Dataset entries:
Start of Block
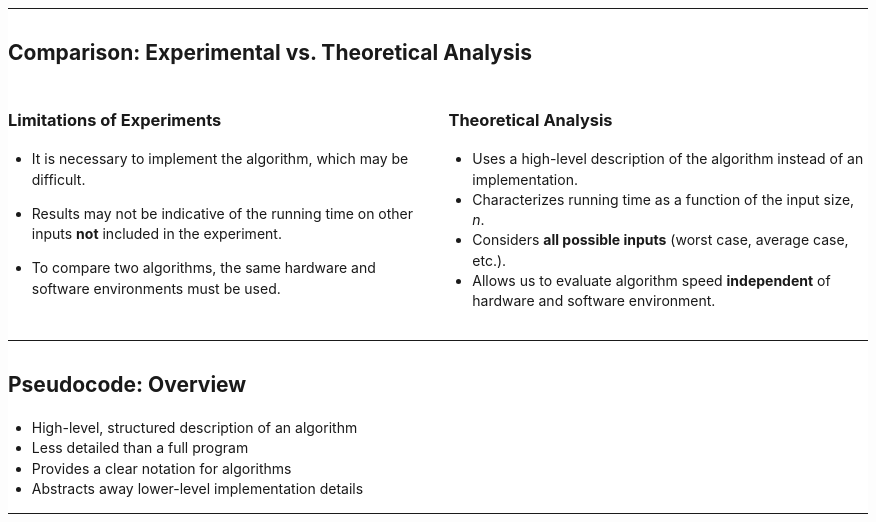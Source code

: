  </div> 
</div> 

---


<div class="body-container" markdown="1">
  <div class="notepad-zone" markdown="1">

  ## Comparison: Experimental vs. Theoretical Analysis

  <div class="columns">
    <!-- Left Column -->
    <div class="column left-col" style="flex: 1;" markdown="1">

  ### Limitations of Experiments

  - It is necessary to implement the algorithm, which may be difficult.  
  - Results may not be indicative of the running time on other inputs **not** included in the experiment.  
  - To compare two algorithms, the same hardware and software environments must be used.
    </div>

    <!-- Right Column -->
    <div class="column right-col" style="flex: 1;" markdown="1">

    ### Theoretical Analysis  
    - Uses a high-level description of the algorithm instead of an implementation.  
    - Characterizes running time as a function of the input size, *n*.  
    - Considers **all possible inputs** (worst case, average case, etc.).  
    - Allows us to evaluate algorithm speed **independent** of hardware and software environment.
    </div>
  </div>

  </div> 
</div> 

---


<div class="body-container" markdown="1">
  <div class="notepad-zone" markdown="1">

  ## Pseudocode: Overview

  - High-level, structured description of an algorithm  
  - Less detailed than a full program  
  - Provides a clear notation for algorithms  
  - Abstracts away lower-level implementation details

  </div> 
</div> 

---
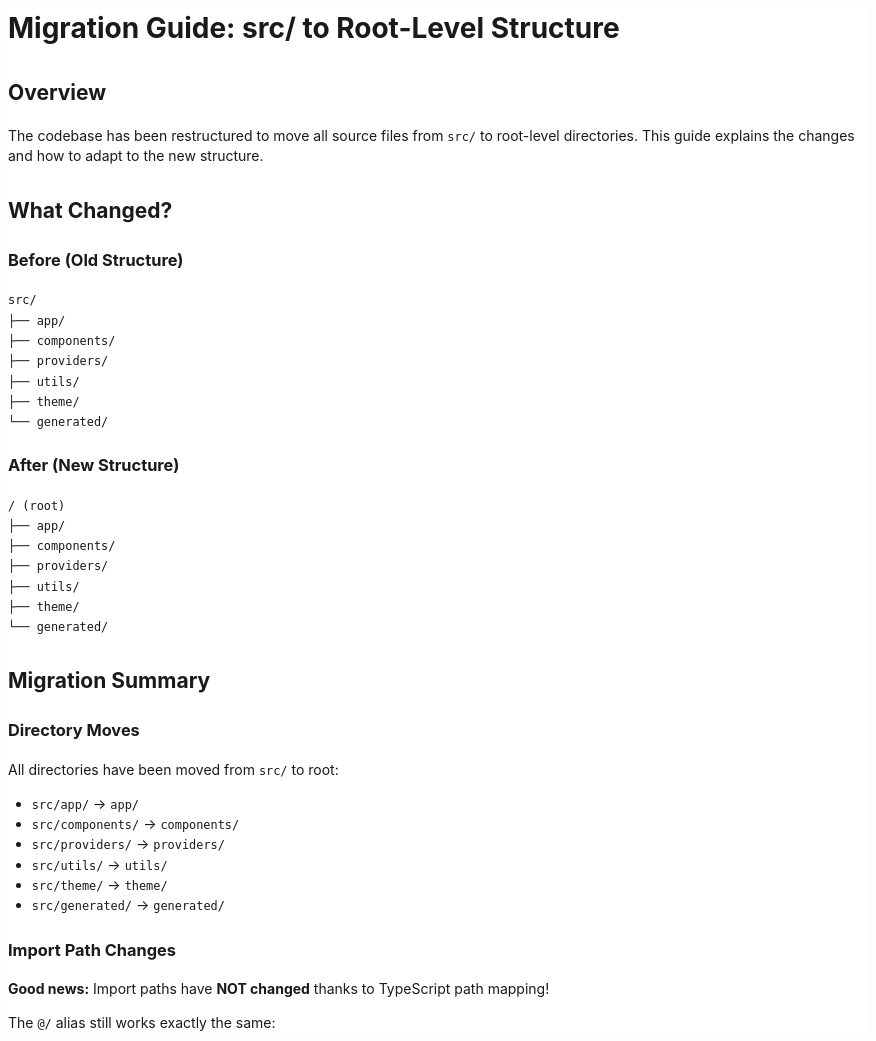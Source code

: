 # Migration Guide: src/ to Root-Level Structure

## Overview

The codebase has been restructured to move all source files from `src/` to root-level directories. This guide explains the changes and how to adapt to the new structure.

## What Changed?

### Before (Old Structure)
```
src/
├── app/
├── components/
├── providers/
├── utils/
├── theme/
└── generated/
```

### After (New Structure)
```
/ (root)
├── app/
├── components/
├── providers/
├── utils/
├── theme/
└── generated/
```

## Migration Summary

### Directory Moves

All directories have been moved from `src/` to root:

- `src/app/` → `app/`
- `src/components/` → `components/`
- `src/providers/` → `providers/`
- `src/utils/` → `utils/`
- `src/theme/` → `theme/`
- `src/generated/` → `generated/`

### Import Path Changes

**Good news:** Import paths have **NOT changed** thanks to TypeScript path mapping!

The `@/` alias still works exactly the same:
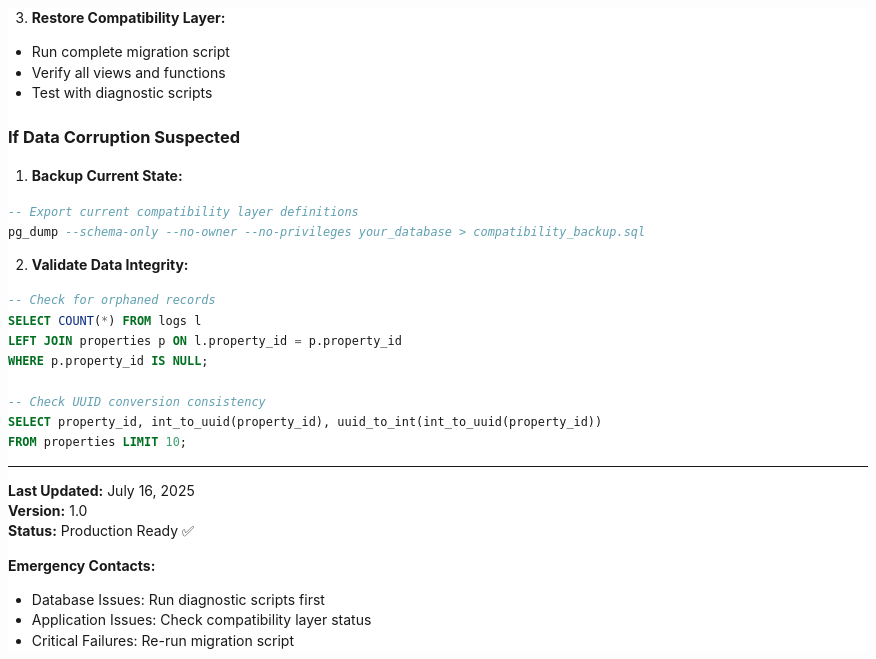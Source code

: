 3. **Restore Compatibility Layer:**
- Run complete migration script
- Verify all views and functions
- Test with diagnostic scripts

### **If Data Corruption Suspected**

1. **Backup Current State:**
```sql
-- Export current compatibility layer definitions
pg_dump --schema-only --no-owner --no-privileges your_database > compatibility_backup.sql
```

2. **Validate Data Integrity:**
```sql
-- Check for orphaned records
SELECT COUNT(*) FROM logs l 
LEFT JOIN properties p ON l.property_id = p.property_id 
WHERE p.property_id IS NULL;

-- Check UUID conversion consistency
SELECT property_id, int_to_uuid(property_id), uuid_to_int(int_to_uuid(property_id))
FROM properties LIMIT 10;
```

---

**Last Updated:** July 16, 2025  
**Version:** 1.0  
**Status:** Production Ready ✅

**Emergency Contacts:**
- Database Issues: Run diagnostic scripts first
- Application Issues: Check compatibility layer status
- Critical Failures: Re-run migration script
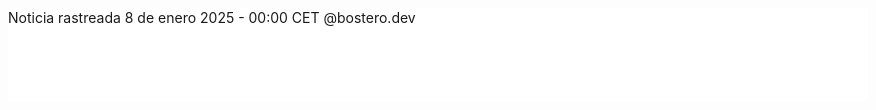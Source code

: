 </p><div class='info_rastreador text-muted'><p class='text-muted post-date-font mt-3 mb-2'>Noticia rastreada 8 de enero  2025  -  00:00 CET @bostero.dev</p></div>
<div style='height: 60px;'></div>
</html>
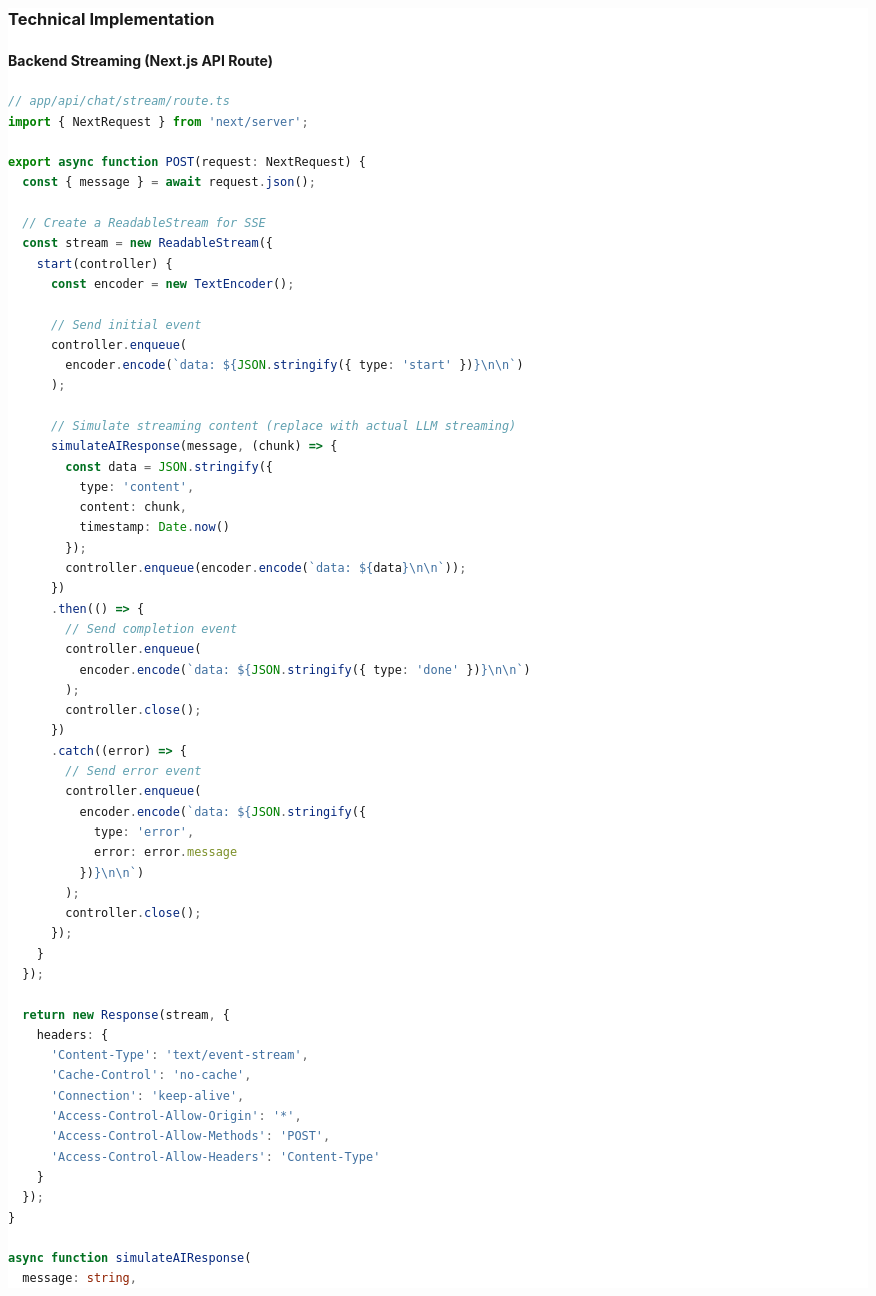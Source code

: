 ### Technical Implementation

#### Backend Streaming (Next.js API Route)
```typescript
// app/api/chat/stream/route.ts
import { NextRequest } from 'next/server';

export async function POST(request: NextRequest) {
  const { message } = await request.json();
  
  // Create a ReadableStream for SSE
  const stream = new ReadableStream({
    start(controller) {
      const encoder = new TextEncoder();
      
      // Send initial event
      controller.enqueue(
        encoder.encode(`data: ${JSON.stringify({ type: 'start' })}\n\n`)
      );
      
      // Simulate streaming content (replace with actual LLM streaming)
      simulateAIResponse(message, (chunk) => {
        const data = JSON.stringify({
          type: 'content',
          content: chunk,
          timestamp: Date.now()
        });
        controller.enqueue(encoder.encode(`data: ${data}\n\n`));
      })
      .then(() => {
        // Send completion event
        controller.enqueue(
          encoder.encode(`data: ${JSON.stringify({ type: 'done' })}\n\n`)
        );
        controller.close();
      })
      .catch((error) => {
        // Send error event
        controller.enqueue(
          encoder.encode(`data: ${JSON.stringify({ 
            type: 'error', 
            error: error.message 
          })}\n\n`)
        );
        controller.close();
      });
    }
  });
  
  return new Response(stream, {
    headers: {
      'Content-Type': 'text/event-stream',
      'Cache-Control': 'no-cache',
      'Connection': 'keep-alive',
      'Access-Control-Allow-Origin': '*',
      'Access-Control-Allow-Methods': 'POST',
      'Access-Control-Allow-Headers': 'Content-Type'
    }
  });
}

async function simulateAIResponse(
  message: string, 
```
End of Block
What is needed:
Each record above is to be copied exactly. Drop the pictures.

Answer space:
Source code

:  </div> 
</div> 

---


<div class="body-container" markdown="1">
  <div class="notepad-zone" markdown="1">

  ## Comparison: Experimental vs. Theoretical Analysis

  <div class="columns">
    <!-- Left Column -->
    <div class="column left-col" style="flex: 1;" markdown="1">

  ### Limitations of Experiments

  - It is necessary to implement the algorithm, which may be difficult.  
  - Results may not be indicative of the running time on other inputs **not** included in the experiment.  
  - To compare two algorithms, the same hardware and software environments must be used.
    </div>

    <!-- Right Column -->
    <div class="column right-col" style="flex: 1;" markdown="1">

    ### Theoretical Analysis  
    - Uses a high-level description of the algorithm instead of an implementation.  
    - Characterizes running time as a function of the input size, *n*.  
    - Considers **all possible inputs** (worst case, average case, etc.).  
    - Allows us to evaluate algorithm speed **independent** of hardware and software environment.
    </div>
  </div>

  </div> 
</div> 

---


<div class="body-container" markdown="1">
  <div class="notepad-zone" markdown="1">

  ## Pseudocode: Overview

  - High-level, structured description of an algorithm  
  - Less detailed than a full program  
  - Provides a clear notation for algorithms  
  - Abstracts away lower-level implementation details

  </div> 
</div> 

---
Source code

: # Migration Guide: src/ to Root-Level Structure

## Overview

The codebase has been restructured to move all source files from `src/` to root-level directories. This guide explains the changes and how to adapt to the new structure.

## What Changed?

### Before (Old Structure)
```
src/
├── app/
├── components/
├── providers/
├── utils/
├── theme/
└── generated/
```

### After (New Structure)
```
/ (root)
├── app/
├── components/
├── providers/
├── utils/
├── theme/
└── generated/
```

## Migration Summary

### Directory Moves

All directories have been moved from `src/` to root:

- `src/app/` → `app/`
- `src/components/` → `components/`
- `src/providers/` → `providers/`
- `src/utils/` → `utils/`
- `src/theme/` → `theme/`
- `src/generated/` → `generated/`

### Import Path Changes

**Good news:** Import paths have **NOT changed** thanks to TypeScript path mapping!

The `@/` alias still works exactly the same:
Source code

: 3. **Restore Compatibility Layer:**
- Run complete migration script
- Verify all views and functions
- Test with diagnostic scripts

### **If Data Corruption Suspected**

1. **Backup Current State:**
```sql
-- Export current compatibility layer definitions
pg_dump --schema-only --no-owner --no-privileges your_database > compatibility_backup.sql
```

2. **Validate Data Integrity:**
```sql
-- Check for orphaned records
SELECT COUNT(*) FROM logs l 
LEFT JOIN properties p ON l.property_id = p.property_id 
WHERE p.property_id IS NULL;

-- Check UUID conversion consistency
SELECT property_id, int_to_uuid(property_id), uuid_to_int(int_to_uuid(property_id))
FROM properties LIMIT 10;
```

---

**Last Updated:** July 16, 2025  
**Version:** 1.0  
**Status:** Production Ready ✅

**Emergency Contacts:**
- Database Issues: Run diagnostic scripts first
- Application Issues: Check compatibility layer status
- Critical Failures: Re-run migration script
Source code

: </p><div class='info_rastreador text-muted'><p class='text-muted post-date-font mt-3 mb-2'>Noticia rastreada 8 de enero  2025  -  00:00 CET @bostero.dev</p></div>
<div style='height: 60px;'></div>
</html>
Source code

: ### Technical Implementation

#### Backend Streaming (Next.js API Route)
```typescript
// app/api/chat/stream/route.ts
import { NextRequest } from 'next/server';

export async function POST(request: NextRequest) {
  const { message } = await request.json();
  
  // Create a ReadableStream for SSE
  const stream = new ReadableStream({
    start(controller) {
      const encoder = new TextEncoder();
      
      // Send initial event
      controller.enqueue(
        encoder.encode(`data: ${JSON.stringify({ type: 'start' })}\n\n`)
      );
      
      // Simulate streaming content (replace with actual LLM streaming)
      simulateAIResponse(message, (chunk) => {
        const data = JSON.stringify({
          type: 'content',
          content: chunk,
          timestamp: Date.now()
        });
        controller.enqueue(encoder.encode(`data: ${data}\n\n`));
      })
      .then(() => {
        // Send completion event
        controller.enqueue(
          encoder.encode(`data: ${JSON.stringify({ type: 'done' })}\n\n`)
        );
        controller.close();
      })
      .catch((error) => {
        // Send error event
        controller.enqueue(
          encoder.encode(`data: ${JSON.stringify({ 
            type: 'error', 
            error: error.message 
          })}\n\n`)
        );
        controller.close();
      });
    }
  });
  
  return new Response(stream, {
    headers: {
      'Content-Type': 'text/event-stream',
      'Cache-Control': 'no-cache',
      'Connection': 'keep-alive',
      'Access-Control-Allow-Origin': '*',
      'Access-Control-Allow-Methods': 'POST',
      'Access-Control-Allow-Headers': 'Content-Type'
    }
  });
}

async function simulateAIResponse(
  message: string, 
```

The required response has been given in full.